Temporada de balanços deve manter Bolsa seletiva

A temporada de balanços deve continuar influenciando o mercado nos próximos pregões. A reação a Ambev (ABEV3) mostrou que resultados acima das expectativas podem provocar altas expressivas, especialmente quando acompanhados de melhora operacional e manutenção de projeções.

Investidores devem seguir avaliando margens, geração de caixa, endividamento, lucro, receita e guidance das companhias. Em um ambiente de juros elevados, empresas com balanços sólidos tendem a atrair mais atenção.
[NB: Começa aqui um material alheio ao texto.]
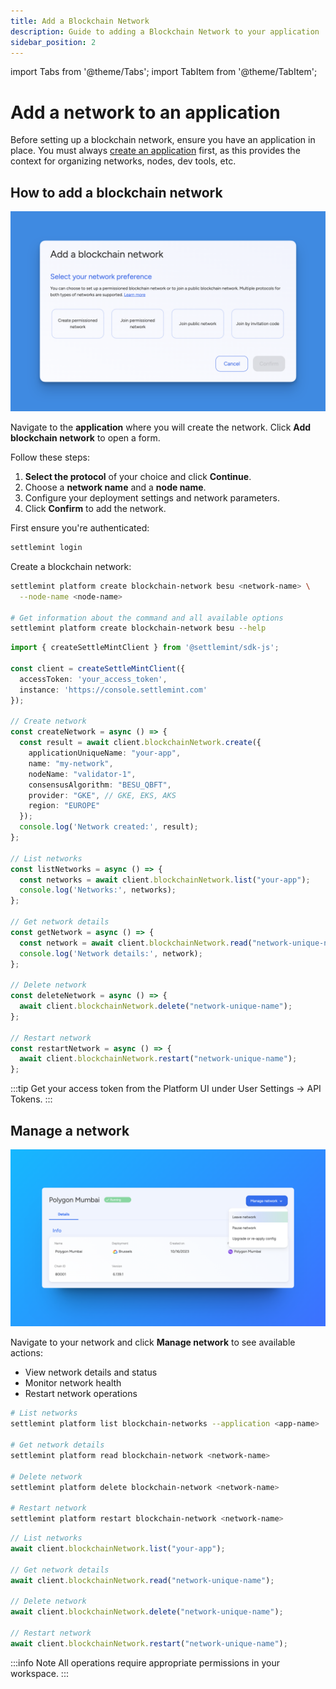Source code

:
 ```yaml
---
title: Add a Blockchain Network
description: Guide to adding a Blockchain Network to your application
sidebar_position: 2
---
```


import Tabs from '@theme/Tabs';
import TabItem from '@theme/TabItem';

# Add a network to an application

Before setting up a blockchain network, ensure you have an application in place. You must always [create an application](0_create-an-application.md) first, as this provides the context for organizing networks, nodes, dev tools, etc.

## How to add a blockchain network

<Tabs>
<TabItem value="platform-ui" label="Platform UI">

![Add A Blockchain Network](../../static/img/about-settlemint/add-network.png)

Navigate to the **application** where you will create the network. Click **Add blockchain network** to open a form.

Follow these steps:
1. **Select the protocol** of your choice and click **Continue**.
2. Choose a **network name** and a **node name**.
3. Configure your deployment settings and network parameters.
4. Click **Confirm** to add the network.

</TabItem>
<TabItem value="sdk-cli" label="SDK CLI">

First ensure you're authenticated:
```bash
settlemint login
```

Create a blockchain network:
```bash
settlemint platform create blockchain-network besu <network-name> \
  --node-name <node-name>

# Get information about the command and all available options
settlemint platform create blockchain-network besu --help
```

</TabItem>
<TabItem value="sdk-js" label="SDK JS">

```typescript
import { createSettleMintClient } from '@settlemint/sdk-js';

const client = createSettleMintClient({
  accessToken: 'your_access_token',
  instance: 'https://console.settlemint.com'
});

// Create network
const createNetwork = async () => {
  const result = await client.blockchainNetwork.create({
    applicationUniqueName: "your-app",
    name: "my-network",
    nodeName: "validator-1",
    consensusAlgorithm: "BESU_QBFT",
    provider: "GKE", // GKE, EKS, AKS
    region: "EUROPE"
  });
  console.log('Network created:', result);
};

// List networks
const listNetworks = async () => {
  const networks = await client.blockchainNetwork.list("your-app");
  console.log('Networks:', networks);
};

// Get network details
const getNetwork = async () => {
  const network = await client.blockchainNetwork.read("network-unique-name");
  console.log('Network details:', network);
};

// Delete network
const deleteNetwork = async () => {
  await client.blockchainNetwork.delete("network-unique-name");
};

// Restart network
const restartNetwork = async () => {
  await client.blockchainNetwork.restart("network-unique-name");
};
```

:::tip
Get your access token from the Platform UI under User Settings → API Tokens.
:::

</TabItem>
</Tabs>

## Manage a network

<Tabs>
<TabItem value="platform-ui" label="Platform UI">

![Manage Network](../../static/img/about-settlemint/manage-network.png)

Navigate to your network and click **Manage network** to see available actions:
- View network details and status
- Monitor network health
- Restart network operations

</TabItem>
<TabItem value="sdk-cli" label="SDK CLI">

```bash
# List networks
settlemint platform list blockchain-networks --application <app-name>

# Get network details
settlemint platform read blockchain-network <network-name>

# Delete network
settlemint platform delete blockchain-network <network-name>

# Restart network
settlemint platform restart blockchain-network <network-name>
```

</TabItem>
<TabItem value="sdk-js" label="SDK JS">

```typescript
// List networks
await client.blockchainNetwork.list("your-app");

// Get network details
await client.blockchainNetwork.read("network-unique-name");

// Delete network
await client.blockchainNetwork.delete("network-unique-name");

// Restart network
await client.blockchainNetwork.restart("network-unique-name");
```

</TabItem>
</Tabs>

:::info Note
All operations require appropriate permissions in your workspace.
:::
Ao mesmo tempo, resultados abaixo do esperado podem gerar correções. A seletividade deve permanecer elevada, com movimentos fortes em ações específicas mesmo quando o índice apresentar variação moderada.

Para o mercado, a combinação entre balanços, Copom, petróleo e exterior continuará definindo o ritmo da Bolsa brasileira no curto prazo.

Ibovespa volta aos 186 mil pontos, mas cautela permanece

O Ibovespa fechou aos 186.753,82 pontos, em alta de 0,62%, apoiado por Ambev (ABEV3), bancos, Wall Street positiva e queda do petróleo. A sessão marcou recuperação da Bolsa brasileira, mas não eliminou os principais riscos monitorados pelos investidores.

A disparada de Ambev (ABEV3) foi decisiva para o avanço do índice. O papel teve forte reação ao balanço e compensou a pressão de Petrobras (PETR4) e Vale (VALE3), que recuaram no pregão.

A ata do Copom manteve o tom cauteloso sobre inflação e riscos externos, mas não trouxe surpresa capaz de pressionar os ativos locais. O mercado segue atento à Selic, à trajetória dos juros futuros, ao dólar, ao petróleo e ao fluxo estrangeiro.

A sustentação do Ibovespa acima dos 186 mil pontos dependerá da continuidade dos balanços, do comportamento das commodities e da percepção global de risco. A sessão de 5 de maio foi positiva, mas o cenário ainda exige atenção diante da volatilidade externa e da política monetária doméstica.